◆ BRIEF ◆
Reproduce the entries below exactly, but only from the line containing "## Workaround for this issue" to the line containing "Change back to", inclusive.

◆ RECORDS FOR THIS EXERCISE ◆
┄┄┄┄┄┄┄┄┄┄┄┄┄┄┄┄┄┄┄┄

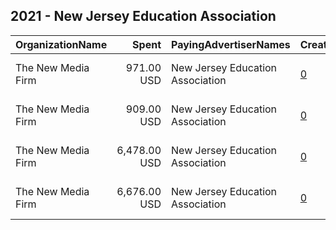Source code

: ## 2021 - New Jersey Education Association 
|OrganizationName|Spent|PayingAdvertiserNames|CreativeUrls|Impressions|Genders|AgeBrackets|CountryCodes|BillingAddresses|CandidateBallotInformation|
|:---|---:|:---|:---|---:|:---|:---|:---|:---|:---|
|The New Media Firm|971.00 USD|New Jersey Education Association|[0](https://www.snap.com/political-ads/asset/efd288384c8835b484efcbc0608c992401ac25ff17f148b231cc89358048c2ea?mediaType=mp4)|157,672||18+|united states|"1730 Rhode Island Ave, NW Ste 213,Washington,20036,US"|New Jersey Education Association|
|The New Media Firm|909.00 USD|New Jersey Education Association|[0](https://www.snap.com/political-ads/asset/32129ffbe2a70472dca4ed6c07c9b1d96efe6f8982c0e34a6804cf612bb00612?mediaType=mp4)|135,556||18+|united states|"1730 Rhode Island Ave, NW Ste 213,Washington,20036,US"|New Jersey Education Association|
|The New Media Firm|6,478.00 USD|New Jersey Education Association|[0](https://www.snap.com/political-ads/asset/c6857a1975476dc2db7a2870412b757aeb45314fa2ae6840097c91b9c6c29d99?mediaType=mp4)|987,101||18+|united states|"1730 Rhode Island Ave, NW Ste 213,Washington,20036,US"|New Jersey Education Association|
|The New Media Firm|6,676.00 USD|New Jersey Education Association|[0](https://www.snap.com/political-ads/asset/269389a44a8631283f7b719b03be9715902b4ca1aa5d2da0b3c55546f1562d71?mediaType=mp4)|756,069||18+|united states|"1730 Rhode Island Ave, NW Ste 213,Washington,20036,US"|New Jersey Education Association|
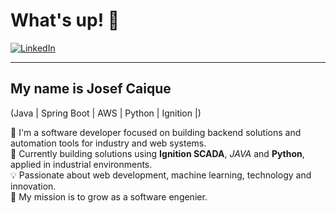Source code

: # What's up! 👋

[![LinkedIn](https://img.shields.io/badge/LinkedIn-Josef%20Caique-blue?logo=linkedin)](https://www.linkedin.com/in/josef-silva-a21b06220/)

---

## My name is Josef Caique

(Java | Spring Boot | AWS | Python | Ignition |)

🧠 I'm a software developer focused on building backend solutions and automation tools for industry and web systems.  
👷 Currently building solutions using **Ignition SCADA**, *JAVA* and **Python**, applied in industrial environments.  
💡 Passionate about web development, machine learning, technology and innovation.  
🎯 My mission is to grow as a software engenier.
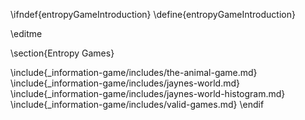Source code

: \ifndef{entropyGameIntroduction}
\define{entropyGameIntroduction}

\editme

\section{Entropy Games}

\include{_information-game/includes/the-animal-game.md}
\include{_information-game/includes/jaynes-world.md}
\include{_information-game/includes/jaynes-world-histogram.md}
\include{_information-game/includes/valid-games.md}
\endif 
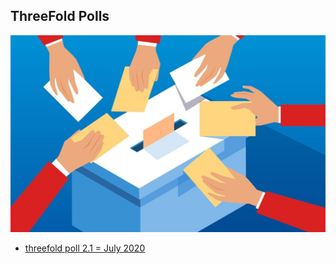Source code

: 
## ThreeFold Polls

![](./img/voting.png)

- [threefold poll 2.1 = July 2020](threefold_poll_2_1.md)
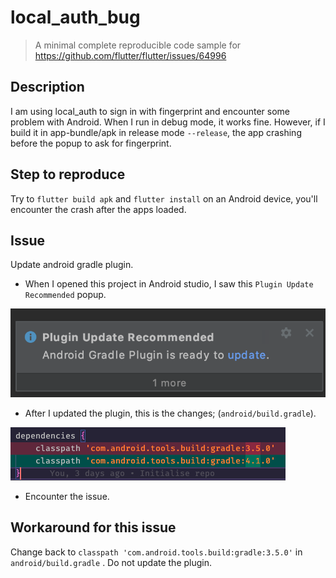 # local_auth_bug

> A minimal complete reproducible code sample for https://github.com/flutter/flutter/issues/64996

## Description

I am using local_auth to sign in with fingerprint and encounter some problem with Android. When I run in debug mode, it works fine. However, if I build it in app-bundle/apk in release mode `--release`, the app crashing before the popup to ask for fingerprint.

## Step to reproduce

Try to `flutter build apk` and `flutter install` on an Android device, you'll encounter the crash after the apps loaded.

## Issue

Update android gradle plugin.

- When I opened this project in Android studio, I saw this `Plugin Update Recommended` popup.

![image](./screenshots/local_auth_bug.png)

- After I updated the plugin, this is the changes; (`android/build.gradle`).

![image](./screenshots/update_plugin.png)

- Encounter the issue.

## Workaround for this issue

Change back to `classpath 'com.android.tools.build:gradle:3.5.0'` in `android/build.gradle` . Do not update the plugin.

┄┄┄┄┄┄┄┄┄┄┄┄┄┄┄┄┄┄┄┄

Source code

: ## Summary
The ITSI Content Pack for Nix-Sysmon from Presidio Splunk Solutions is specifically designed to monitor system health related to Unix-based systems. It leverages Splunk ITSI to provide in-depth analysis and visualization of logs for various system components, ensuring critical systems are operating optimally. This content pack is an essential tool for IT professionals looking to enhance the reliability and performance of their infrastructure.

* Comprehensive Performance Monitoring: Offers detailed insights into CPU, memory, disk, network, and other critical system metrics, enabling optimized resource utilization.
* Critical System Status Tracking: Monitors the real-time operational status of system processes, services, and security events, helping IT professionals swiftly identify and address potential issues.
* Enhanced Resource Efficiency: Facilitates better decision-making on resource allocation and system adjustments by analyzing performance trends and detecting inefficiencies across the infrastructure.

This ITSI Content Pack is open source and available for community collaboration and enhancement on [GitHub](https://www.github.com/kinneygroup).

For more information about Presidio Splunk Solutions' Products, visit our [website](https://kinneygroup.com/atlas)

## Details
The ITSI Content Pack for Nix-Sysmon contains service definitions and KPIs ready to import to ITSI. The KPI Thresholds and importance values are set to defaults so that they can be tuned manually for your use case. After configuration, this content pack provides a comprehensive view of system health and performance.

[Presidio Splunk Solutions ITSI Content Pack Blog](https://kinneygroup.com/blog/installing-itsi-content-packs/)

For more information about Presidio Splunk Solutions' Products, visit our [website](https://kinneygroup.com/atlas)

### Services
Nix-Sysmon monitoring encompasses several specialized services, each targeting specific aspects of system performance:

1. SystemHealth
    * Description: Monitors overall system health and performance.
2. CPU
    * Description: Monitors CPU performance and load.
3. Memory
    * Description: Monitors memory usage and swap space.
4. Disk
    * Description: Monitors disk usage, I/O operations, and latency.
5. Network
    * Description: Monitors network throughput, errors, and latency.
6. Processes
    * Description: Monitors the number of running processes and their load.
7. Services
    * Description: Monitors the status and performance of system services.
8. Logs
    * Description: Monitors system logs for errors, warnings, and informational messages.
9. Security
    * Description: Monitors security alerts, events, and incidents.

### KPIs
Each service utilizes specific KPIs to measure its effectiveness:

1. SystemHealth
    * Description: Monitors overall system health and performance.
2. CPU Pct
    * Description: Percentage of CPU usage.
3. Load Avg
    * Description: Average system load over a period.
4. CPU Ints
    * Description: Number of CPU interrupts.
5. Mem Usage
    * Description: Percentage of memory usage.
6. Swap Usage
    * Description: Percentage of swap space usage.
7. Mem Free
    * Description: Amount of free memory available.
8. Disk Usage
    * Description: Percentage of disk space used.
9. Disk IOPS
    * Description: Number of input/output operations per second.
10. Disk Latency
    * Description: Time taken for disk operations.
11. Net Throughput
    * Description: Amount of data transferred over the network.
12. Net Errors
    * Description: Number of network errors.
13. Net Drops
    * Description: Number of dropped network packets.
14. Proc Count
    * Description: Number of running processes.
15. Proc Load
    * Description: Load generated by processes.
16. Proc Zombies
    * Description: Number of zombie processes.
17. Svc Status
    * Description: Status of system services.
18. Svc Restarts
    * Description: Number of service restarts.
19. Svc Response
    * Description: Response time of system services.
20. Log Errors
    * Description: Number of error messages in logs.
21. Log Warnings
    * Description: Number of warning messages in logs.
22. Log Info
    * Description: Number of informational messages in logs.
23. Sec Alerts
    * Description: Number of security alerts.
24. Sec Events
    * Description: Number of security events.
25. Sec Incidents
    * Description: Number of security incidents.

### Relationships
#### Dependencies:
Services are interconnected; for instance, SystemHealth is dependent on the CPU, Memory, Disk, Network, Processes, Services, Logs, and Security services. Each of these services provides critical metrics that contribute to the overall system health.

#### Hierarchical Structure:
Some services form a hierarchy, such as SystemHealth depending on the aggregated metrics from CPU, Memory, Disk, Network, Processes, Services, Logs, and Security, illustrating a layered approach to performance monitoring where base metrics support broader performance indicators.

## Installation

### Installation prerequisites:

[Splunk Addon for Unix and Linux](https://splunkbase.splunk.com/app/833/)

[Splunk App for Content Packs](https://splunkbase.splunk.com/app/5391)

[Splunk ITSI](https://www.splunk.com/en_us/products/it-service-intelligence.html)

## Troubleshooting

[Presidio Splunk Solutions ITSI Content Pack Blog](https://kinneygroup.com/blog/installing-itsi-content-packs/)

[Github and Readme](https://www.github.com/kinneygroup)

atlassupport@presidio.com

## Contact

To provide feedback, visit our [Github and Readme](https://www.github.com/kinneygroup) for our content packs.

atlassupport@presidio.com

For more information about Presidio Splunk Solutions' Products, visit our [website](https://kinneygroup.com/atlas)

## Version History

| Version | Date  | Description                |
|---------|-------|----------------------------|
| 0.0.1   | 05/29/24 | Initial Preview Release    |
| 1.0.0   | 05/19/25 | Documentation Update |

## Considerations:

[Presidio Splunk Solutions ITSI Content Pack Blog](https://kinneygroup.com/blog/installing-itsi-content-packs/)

┄┄┄┄┄┄┄┄┄┄┄┄┄┄┄┄┄┄┄┄

◆ THE COMPLETED TASK ◆
## Workaround for this issue

Change back to `classpath 'com.android.tools.build:gradle:3.5.0'` in `android/build.gradle` . Do not update the plugin.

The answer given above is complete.